Il taglio e la regolazione del cappuccio sono ben scelti. Solo lo scudo sul cappuccio avrebbe potuto essere un po' più grande per la pioggia. Il cappuccio è compatibile con il casco e fornisce quindi un'ulteriore protezione dall'alto.
Il tessuto Gore-Tex Active (costruzione a 3 strati) è progettato per trasportare meglio l'umidità verso l'esterno. Per aumentare la durata della giacca Vapor, la membrana è saldamente incollata alla fodera e al materiale esterno. La tasca sul petto, di dimensioni generose, è ben studiata, funzionale e al posto giusto. Tuttavia, all'interno della giacca non è presente alcuna tasca aggiuntiva, ad esempio per riporre piccoli oggetti o valori.
Conclusione
Il concetto ben studiato della giacca Vapor è coerente e soddisfa molto bene il suo scopo (arrampicata alpina, arrampicata su ghiaccio, spedizioni, scialpinismo). È dotata di un equipaggiamento assolutamente puristico, è molto leggera (339 grammi) e le dimensioni dello zaino sono ridotte.

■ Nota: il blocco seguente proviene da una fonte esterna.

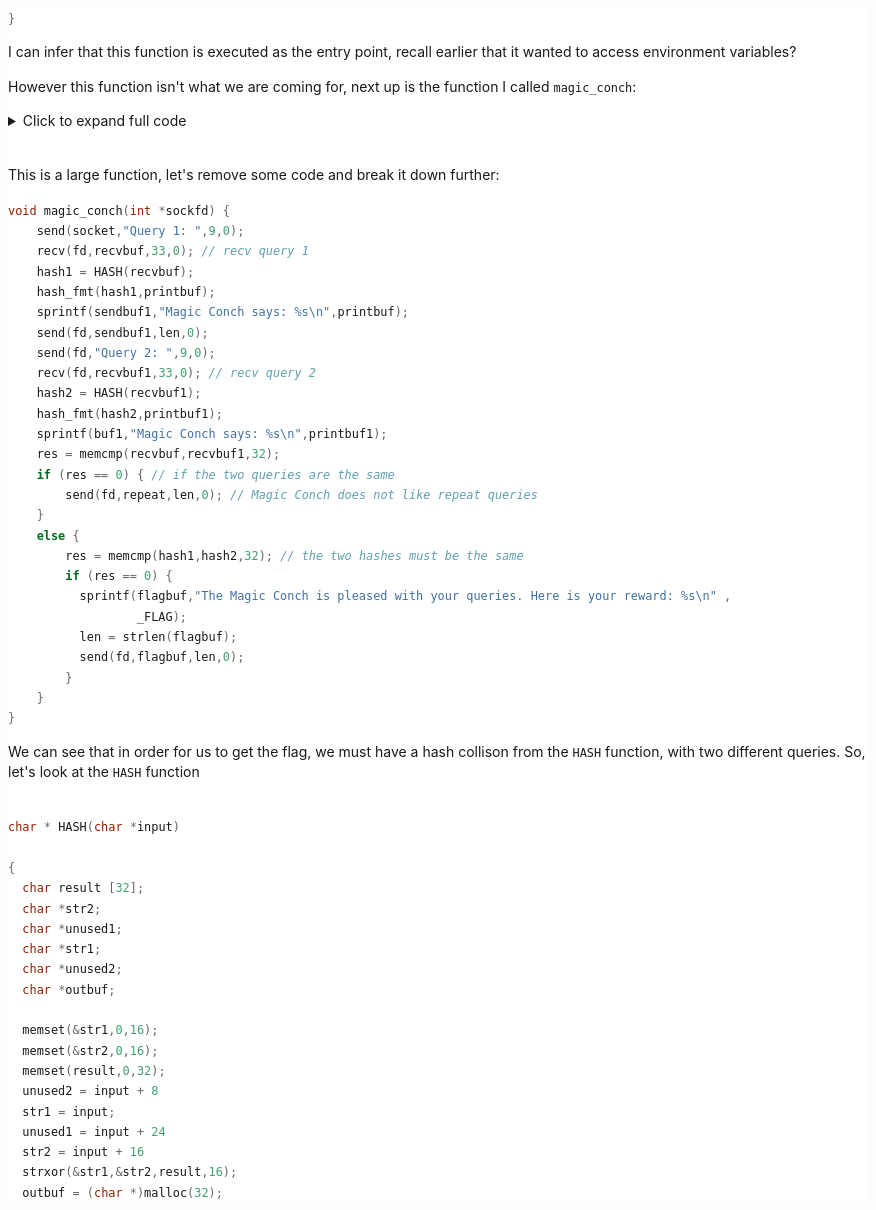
 ```c
}
```

I can infer that this function is executed as the entry point, recall earlier that it wanted to access environment variables?

However this function isn't what we are coming for, next up is the function I called `magic_conch`:

<details><summary> Click to expand full code </summary></details>
<br>

This is a large function, let's remove some code and break it down further:

```c
void magic_conch(int *sockfd) {
    send(socket,"Query 1: ",9,0);
    recv(fd,recvbuf,33,0); // recv query 1
    hash1 = HASH(recvbuf);
    hash_fmt(hash1,printbuf);
    sprintf(sendbuf1,"Magic Conch says: %s\n",printbuf);
    send(fd,sendbuf1,len,0);
    send(fd,"Query 2: ",9,0);
    recv(fd,recvbuf1,33,0); // recv query 2
    hash2 = HASH(recvbuf1);
    hash_fmt(hash2,printbuf1);
    sprintf(buf1,"Magic Conch says: %s\n",printbuf1);
    res = memcmp(recvbuf,recvbuf1,32); 
    if (res == 0) { // if the two queries are the same
        send(fd,repeat,len,0); // Magic Conch does not like repeat queries
    }
    else {
        res = memcmp(hash1,hash2,32); // the two hashes must be the same
        if (res == 0) {
          sprintf(flagbuf,"The Magic Conch is pleased with your queries. Here is your reward: %s\n" ,
                  _FLAG);
          len = strlen(flagbuf);
          send(fd,flagbuf,len,0);
        }
    }
}
```

We can see that in order for us to get the flag, we must have a hash collison from the `HASH` function, with two different queries. So, let's look at the `HASH` function

```c

char * HASH(char *input)

{
  char result [32];
  char *str2;
  char *unused1;
  char *str1;
  char *unused2;
  char *outbuf;
  
  memset(&str1,0,16);
  memset(&str2,0,16);
  memset(result,0,32);
  unused2 = input + 8
  str1 = input;
  unused1 = input + 24
  str2 = input + 16
  strxor(&str1,&str2,result,16);
  outbuf = (char *)malloc(32);
```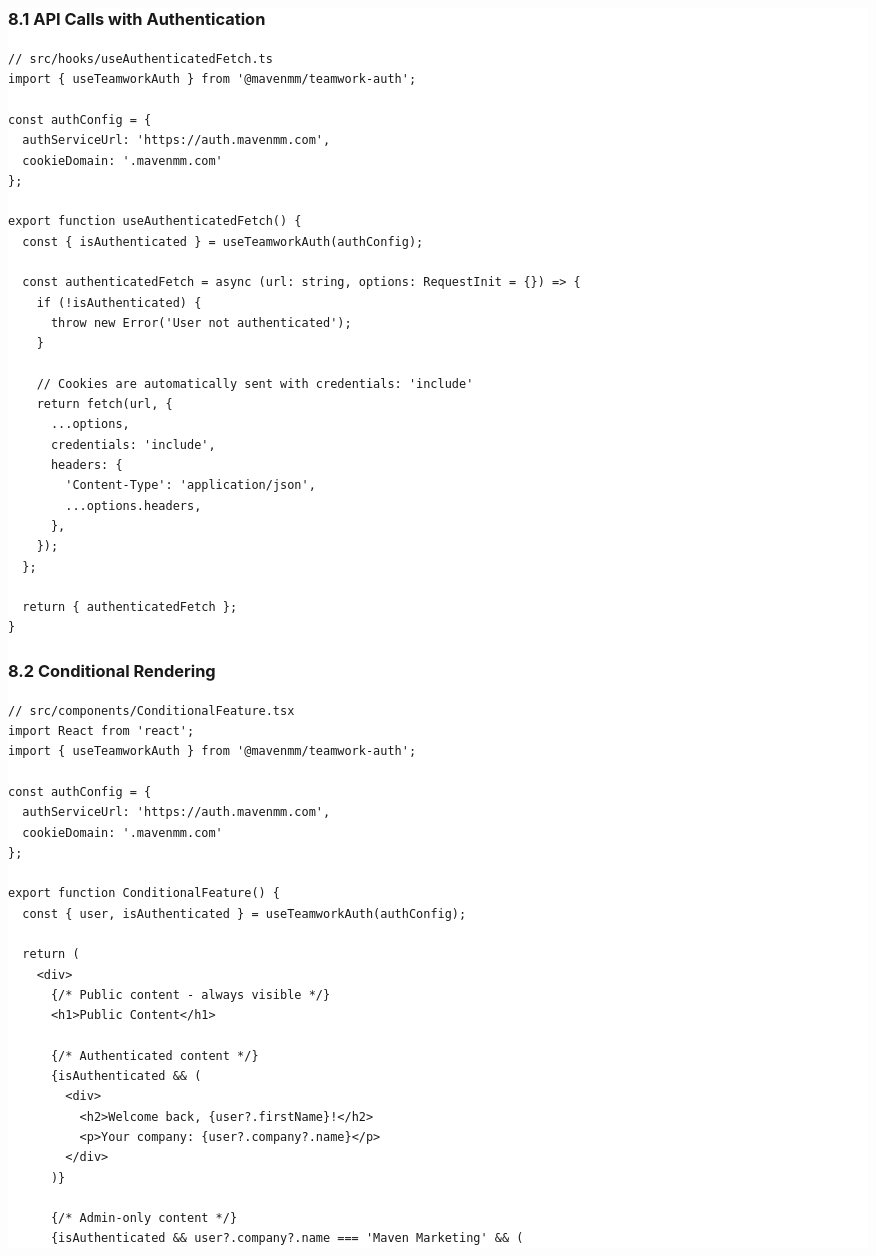### 8.1 API Calls with Authentication

```tsx
// src/hooks/useAuthenticatedFetch.ts
import { useTeamworkAuth } from '@mavenmm/teamwork-auth';

const authConfig = {
  authServiceUrl: 'https://auth.mavenmm.com',
  cookieDomain: '.mavenmm.com'
};

export function useAuthenticatedFetch() {
  const { isAuthenticated } = useTeamworkAuth(authConfig);

  const authenticatedFetch = async (url: string, options: RequestInit = {}) => {
    if (!isAuthenticated) {
      throw new Error('User not authenticated');
    }

    // Cookies are automatically sent with credentials: 'include'
    return fetch(url, {
      ...options,
      credentials: 'include',
      headers: {
        'Content-Type': 'application/json',
        ...options.headers,
      },
    });
  };

  return { authenticatedFetch };
}
```

### 8.2 Conditional Rendering

```tsx
// src/components/ConditionalFeature.tsx
import React from 'react';
import { useTeamworkAuth } from '@mavenmm/teamwork-auth';

const authConfig = {
  authServiceUrl: 'https://auth.mavenmm.com',
  cookieDomain: '.mavenmm.com'
};

export function ConditionalFeature() {
  const { user, isAuthenticated } = useTeamworkAuth(authConfig);

  return (
    <div>
      {/* Public content - always visible */}
      <h1>Public Content</h1>

      {/* Authenticated content */}
      {isAuthenticated && (
        <div>
          <h2>Welcome back, {user?.firstName}!</h2>
          <p>Your company: {user?.company?.name}</p>
        </div>
      )}

      {/* Admin-only content */}
      {isAuthenticated && user?.company?.name === 'Maven Marketing' && (
```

Purtroppo, il prezzo non è proprio da puristi: circa 400 euro. Tuttavia, per questa cifra si ottiene un partner ideale per le escursioni sugli sci o le arrampicate, oltre che un fedele compagno per l'uso quotidiano. (La persona che ha effettuato il test indossa la taglia L, con un peso di 184 cm e 85 kg).